Please return all of the records verbatim, with the pictures omitted.
===== STORED DATA =====
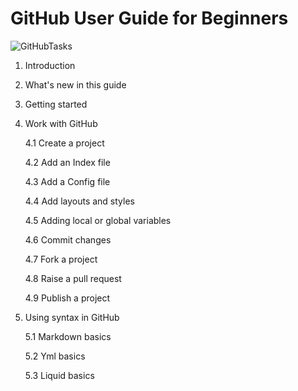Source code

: # GitHub User Guide for Beginners

![GitHubTasks](https://www.programmableweb.com/sites/default/files/GitHub-Launches-Security-Advisory-API.jpg)

1. Introduction

2. What's new in this guide

3. Getting started

4. Work with GitHub

	4.1 Create a project

	4.2 Add an Index file

	4.3 Add a Config file

  	4.4 Add layouts and styles

 	4.5 Adding local or global variables

 	4.6 Commit changes

 	4.7 Fork a project

 	4.8 Raise a pull request

 	4.9 Publish a project

5. Using syntax in GitHub

	5.1 Markdown basics

	5.2 Yml basics

	5.3 Liquid basics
=====
> [COMPLETED TASK]
Source code

: # GitHub User Guide for Beginners

![GitHubTasks](https://www.programmableweb.com/sites/default/files/GitHub-Launches-Security-Advisory-API.jpg)

1. Introduction

2. What's new in this guide

3. Getting started

4. Work with GitHub

	4.1 Create a project

	4.2 Add an Index file

	4.3 Add a Config file

  	4.4 Add layouts and styles

 	4.5 Adding local or global variables

 	4.6 Commit changes

 	4.7 Fork a project

 	4.8 Raise a pull request

 	4.9 Publish a project

5. Using syntax in GitHub

	5.1 Markdown basics

	5.2 Yml basics

	5.3 Liquid basics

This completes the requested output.